İnsan ise büyük bir muammâ… “Ruhumdan üfürdüm!” (bkz. el-Hicr, 29) hitâbına mazhar olan, Allâh’ın yeryüzündeki halifesi, ahsen-i takvîm üzere yaratılıp mükerrem/yüce kılınmış bir varlık… Böyle olduğu hâlde hayatın telâşesi, insanın nereden gelip nereye gittiğini unutturuveriyor kendisine... O, bu hâliyle “gâfil”, “câhil” ve “zâlim” olan tek varlık aynı zamanda… Fakirlikte âsîleşen, zenginlikte şımaran, zaman zaman da haddini aşan…
Şu koskoca dünya tarihi, binbir hâdise ve ibretle dolu… Meşhur krallar, kendisini ölümsüz sanan Firavunlar, Nemrutlar… Dünyanın olanca zenginlik ve kudretinin yanlarına kâr kalacağını düşünenler… Kendilerini her şeyin sahibi, idarecisi sanıp insanlara zulmedenler, onları hidâyet yolundan saptırıp kendilerine kul-köle yapanlar… Peygamberlerin kıssaları ve tevhid mücâdeleleri bunun pek çok misâliyle dolu. Her biri başlı başına bir öğütler manzûmesi…
Allah dostlarının hayatları da, bizim tefekkür etmemiz için tarihten ve gönül âleminden süzülüp gelmiş hazır malzemeler… Her birinden alınacak dersler var. Bizzat o dönemlerde yaşamasak da, o gün yaşananların bir benzerini yaşayıp duruyoruz. O günkü hâdiseler, bugünkü insanlar, sadece şekil ve isim değiştirmiş; tarih tekrar edip duruyor.

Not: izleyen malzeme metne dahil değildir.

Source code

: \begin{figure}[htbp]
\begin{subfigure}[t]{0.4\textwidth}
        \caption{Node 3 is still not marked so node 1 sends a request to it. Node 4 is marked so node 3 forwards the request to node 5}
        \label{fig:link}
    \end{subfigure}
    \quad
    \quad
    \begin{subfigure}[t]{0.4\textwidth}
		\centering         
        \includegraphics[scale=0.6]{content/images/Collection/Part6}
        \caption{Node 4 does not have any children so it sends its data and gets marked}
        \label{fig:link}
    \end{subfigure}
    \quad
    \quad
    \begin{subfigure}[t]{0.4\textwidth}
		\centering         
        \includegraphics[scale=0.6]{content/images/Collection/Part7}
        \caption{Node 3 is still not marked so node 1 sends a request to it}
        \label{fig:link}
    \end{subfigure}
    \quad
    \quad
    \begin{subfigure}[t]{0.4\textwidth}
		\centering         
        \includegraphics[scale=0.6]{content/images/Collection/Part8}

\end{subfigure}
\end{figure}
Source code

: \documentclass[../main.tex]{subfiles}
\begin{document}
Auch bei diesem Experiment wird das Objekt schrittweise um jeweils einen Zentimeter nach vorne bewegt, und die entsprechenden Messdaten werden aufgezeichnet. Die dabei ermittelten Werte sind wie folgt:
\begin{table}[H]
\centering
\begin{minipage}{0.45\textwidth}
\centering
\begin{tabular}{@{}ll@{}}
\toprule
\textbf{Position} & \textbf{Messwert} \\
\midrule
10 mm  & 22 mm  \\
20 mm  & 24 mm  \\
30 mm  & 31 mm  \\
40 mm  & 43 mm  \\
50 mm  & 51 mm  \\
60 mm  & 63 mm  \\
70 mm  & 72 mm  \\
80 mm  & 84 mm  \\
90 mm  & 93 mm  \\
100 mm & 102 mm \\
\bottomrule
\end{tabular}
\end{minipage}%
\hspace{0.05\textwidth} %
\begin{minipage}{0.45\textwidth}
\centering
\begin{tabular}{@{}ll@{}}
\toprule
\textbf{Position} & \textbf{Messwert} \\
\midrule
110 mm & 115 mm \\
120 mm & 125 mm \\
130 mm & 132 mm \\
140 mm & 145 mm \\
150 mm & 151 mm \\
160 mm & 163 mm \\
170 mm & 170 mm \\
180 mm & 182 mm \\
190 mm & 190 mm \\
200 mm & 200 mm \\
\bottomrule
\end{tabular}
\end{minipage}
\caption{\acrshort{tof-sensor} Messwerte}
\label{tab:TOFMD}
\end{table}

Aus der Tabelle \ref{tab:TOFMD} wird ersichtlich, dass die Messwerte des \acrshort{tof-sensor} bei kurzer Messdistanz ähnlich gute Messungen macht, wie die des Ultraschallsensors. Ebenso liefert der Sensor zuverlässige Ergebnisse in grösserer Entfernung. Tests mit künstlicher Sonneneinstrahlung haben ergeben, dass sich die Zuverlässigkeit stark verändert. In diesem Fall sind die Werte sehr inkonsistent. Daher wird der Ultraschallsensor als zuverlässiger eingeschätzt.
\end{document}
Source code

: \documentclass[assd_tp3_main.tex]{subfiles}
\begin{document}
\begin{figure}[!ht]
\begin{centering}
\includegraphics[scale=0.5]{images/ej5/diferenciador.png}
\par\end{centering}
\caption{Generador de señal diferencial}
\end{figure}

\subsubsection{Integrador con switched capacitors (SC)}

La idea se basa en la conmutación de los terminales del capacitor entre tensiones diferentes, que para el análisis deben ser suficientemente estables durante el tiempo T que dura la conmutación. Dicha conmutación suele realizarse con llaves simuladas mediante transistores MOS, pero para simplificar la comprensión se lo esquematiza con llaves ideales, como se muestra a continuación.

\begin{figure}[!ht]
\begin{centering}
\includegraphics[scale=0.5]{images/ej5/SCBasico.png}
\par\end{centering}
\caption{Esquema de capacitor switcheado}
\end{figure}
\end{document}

Yüce Allah “Yeryüzünü gezip ibret almıyorlar mı?” buyuruyor pek çok âyet-i kerîmede... (bkz: Âl-i İmrân, 137, en-Nahl, 36, en-Neml, 69) Kâinât bir ibret müzesi… İnsanların yaşayıp bıraktığı izler, eserler; bizi değişmez hakikatlere götürüyor. Tabiî, gören gözleri, duyan kulakları ve hisseden yürekleri…
“Hangi güzel yüz ki toprak olmadı; hangi güzel göz ki toprağa akmadı…” Bize verilen nîmetler, buraya âit; âhirete götürecek neyimiz var? Her gün başımızı iki elimizin arasına koyup düşünelim:
“Bugün Allah için ne yaptım? İnsanlar, hayvanlar, diğer canlılar için ne yaptım? Akıl nimetini nereye kullandım? Nefesimi neye tükettim? Rabbimizin bana rızık olarak ayırdıklarından ne kadarını O’nun yoluna verebildim?”

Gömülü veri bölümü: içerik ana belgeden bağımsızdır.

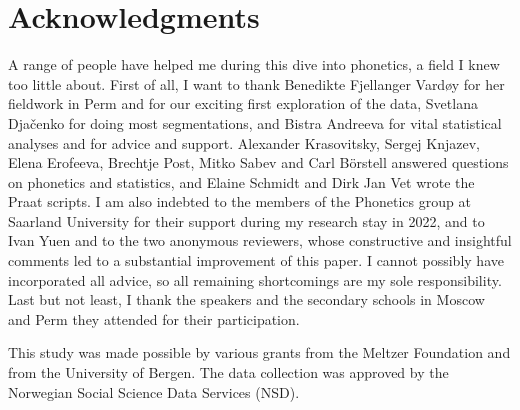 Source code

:\documentclass[output=paper,colorlinks,citecolor=black]{langscibook}
\begin{document}
\section*{Acknowledgments}
A range of people have helped me during this dive into phonetics, a field I knew too little about. First of all, I want to thank Benedikte Fjellanger Vardøy for her fieldwork in Perm and for our exciting first exploration of the data, Svetlana Djačenko for doing most segmentations, and Bistra Andreeva for vital statistical analyses and for advice and support. Alexander Krasovitsky, Sergej Knjazev, Elena Erofeeva, Brechtje Post, Mitko Sabev and Carl Börstell answered questions on phonetics and statistics, and Elaine Schmidt and Dirk Jan Vet wrote the Praat scripts. I am also indebted to the members of the Phonetics group at Saarland University for their support during my research stay in 2022, and to Ivan Yuen and to the two anonymous reviewers, whose constructive and insightful comments led to a substantial improvement of this paper. I cannot possibly have incorporated all advice, so all remaining shortcomings are my sole responsibility. Last but not least, I thank the speakers and the secondary schools in Moscow and Perm they attended for their participation.

This study was made possible by various grants from the Meltzer Foundation and from the University of Bergen. The data collection was approved by the Norwegian Social Science Data Services (NSD).

\printbibliography[heading=subbibliography,notkeyword=this]
\end{document}
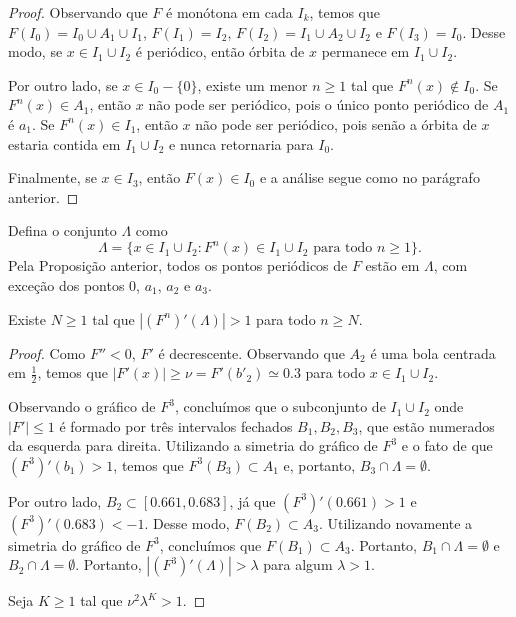 \begin{proof}
Observando que $F$ é monótona em cada $I_k$, temos que $F(I_0) = I_0 \cup A_1 \cup I_1$, $F(I_1) = I_2$, $F(I_2) = I_1 \cup A_2 \cup I_2$ e $F(I_3) = I_0$. Desse modo, se $x \in I_1 \cup I_2$ é periódico, então órbita de $x$ permanece em $I_1 \cup I_2$.

Por outro lado, se $x \in I_0 - \{ 0 \}$, existe um menor $n \geq 1$ tal que $F^n(x) \notin I_0$. Se $F^n(x) \in A_1$, então $x$ não pode ser periódico, pois o único ponto periódico de $A_1$ é $a_1$. Se $F^n(x) \in I_1$, então $x$ não pode ser periódico, pois senão a órbita de $x$ estaria contida em $I_1 \cup I_2$ e nunca retornaria para $I_0$.

Finalmente, se $x \in I_3$, então $F(x) \in I_0$ e a análise segue como no parágrafo anterior.
\end{proof}

Defina o conjunto $\Lambda$ como
$$\Lambda = \{ x \in I_1 \cup I_2 : F^n(x) \in I_1 \cup I_2 \textrm{ para todo } n \geq 1 \}.$$
Pela Proposição anterior, todos os pontos periódicos de $F$ estão em $\Lambda$, com exceção dos pontos $0$, $a_1$, $a_2$ e $a_3$.


\begin{lemma}
Existe $N \geq 1$ tal que $|(F^n)'(\Lambda)| > 1$ para todo $n \geq N$.
\end{lemma}


\begin{proof}
Como $F'' < 0$, $F'$ é decrescente. Observando que $A_2$ é uma bola centrada em $\frac{1}{2}$, temos que $|F'(x)| \geq \nu = F'(b'_2) \simeq 0.3$ para todo $x \in I_1 \cup I_2$.

Observando o gráfico de $F^3$, concluímos que o subconjunto de $I_1 \cup I_2$ onde $|F'| \leq 1$ é formado por três intervalos fechados $B_1, B_2, B_3$, que estão numerados da esquerda para direita. Utilizando a simetria do gráfico de $F^3$ e o fato de que $(F^3)'(b_1) > 1$, temos que $F^3(B_3) \subset A_1$ e, portanto, $B_3 \cap \Lambda = \emptyset$.

Por outro lado, $B_2 \subset [0.661, 0.683]$, já que $(F^3)'(0.661) > 1$ e $(F^3)'(0.683) < -1$. Desse modo, $F(B_2) \subset A_3$. Utilizando novamente a simetria do gráfico de $F^3$, concluímos que $F(B_1) \subset A_3$. Portanto, $B_1 \cap \Lambda = \emptyset$ e $B_2 \cap \Lambda = \emptyset$. Portanto, $|(F^3)'(\Lambda)| > \lambda$ para algum $\lambda > 1$.

Seja $K \geq 1$ tal que $\nu^2 \lambda^K > 1$. 


\end{proof}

İnfâk ederken, sadaka ve zekât verirken; “bize verilmesinden memnun olacağımız” malımızı, “bize verilmesini isteyeceğimiz şekilde” vermeliyiz. Dönüp yüzüne bakmayacağımız veya çöpe atacağımız şekilde harap olmuş, defolu yahut bozuk şeyleri vermemeliyiz. Zira bugün verdiklerimiz, yarın âhirette bizim önümüze konacak. İnfâk edilen maldaki eksik ve kusur, kalp ve niyetteki defomuzu gösteriyor olmasın! O yüzden şeytanın fakirlikle korkutmasına kanmamalı, Allâh’ın bize ikram ettiğinden biz de Allâh’ın kullarına cömertçe ikramda bulunmalıyız.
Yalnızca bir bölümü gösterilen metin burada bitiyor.